Your task is to copy each line of the material that holds the word "where".

### Data
++++++
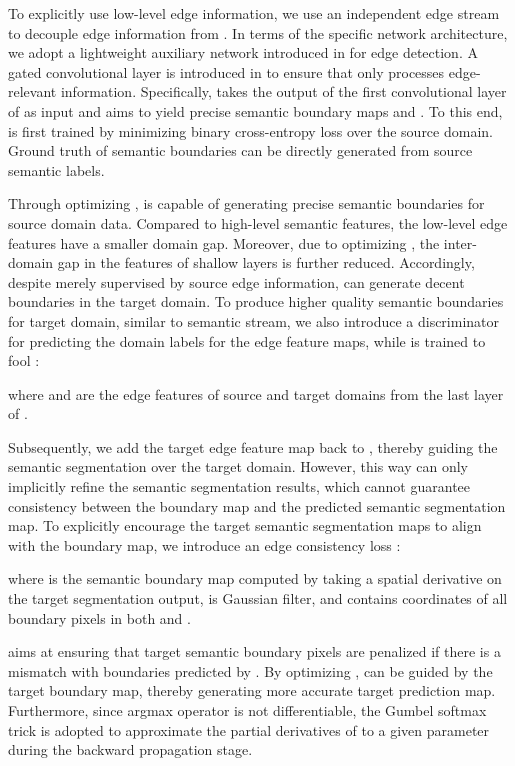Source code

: \documentclass[sigconf]{acmart}
\begin{document}
\par To explicitly use low-level edge information, we use an independent edge stream  to decouple edge information from . In terms of the specific network architecture, we adopt a lightweight auxiliary network introduced in \cite{takikawa2019gated} for edge detection. A gated convolutional layer is introduced in  to ensure that  only processes edge-relevant information. Specifically,  takes the output of the first convolutional layer of  as input and aims to yield precise semantic boundary maps  and . To this end,  is first trained by minimizing binary cross-entropy loss  over the source domain. Ground truth of semantic boundaries can be directly generated from source semantic labels.  

\par Through optimizing ,  is capable of generating precise semantic boundaries for source domain data. Compared to high-level semantic features, the low-level edge features have a smaller domain gap. Moreover, due to optimizing , the inter-domain gap in the features of shallow layers is further reduced. Accordingly, despite merely supervised by source edge information,  can generate decent boundaries in the target domain. To produce higher quality semantic boundaries for target domain, similar to semantic stream, we also introduce a discriminator  for predicting the domain labels for the edge feature maps, while  is trained to fool :

where  and  are the edge features of source and target domains from the last layer of . 

\par Subsequently, we add the target edge feature map back to , thereby guiding the semantic segmentation over the target domain. However, this way can only implicitly refine the semantic segmentation results, which cannot guarantee consistency between the boundary map and the predicted semantic segmentation map. To explicitly encourage the target semantic segmentation maps to align with the boundary map, we introduce an edge consistency loss :

where  is the semantic boundary map computed by taking a spatial derivative on the target segmentation output,  is Gaussian filter, and  contains coordinates of all boundary pixels in both  and . 

\par  aims at ensuring that target semantic boundary pixels are penalized if there is a mismatch with boundaries predicted by . By optimizing ,  can be guided by the target boundary map, thereby generating more accurate target prediction map. Furthermore, since argmax operator is not differentiable, the Gumbel softmax trick \cite{jang2016categorical} is adopted to approximate the partial derivatives of  to a given parameter during the backward propagation stage. 
\end{document}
++++++
### Answer
where  and  are the edge features of source and target domains from the last layer of . 
where  is the semantic boundary map computed by taking a spatial derivative on the target segmentation output,  is Gaussian filter, and  contains coordinates of all boundary pixels in both  and . 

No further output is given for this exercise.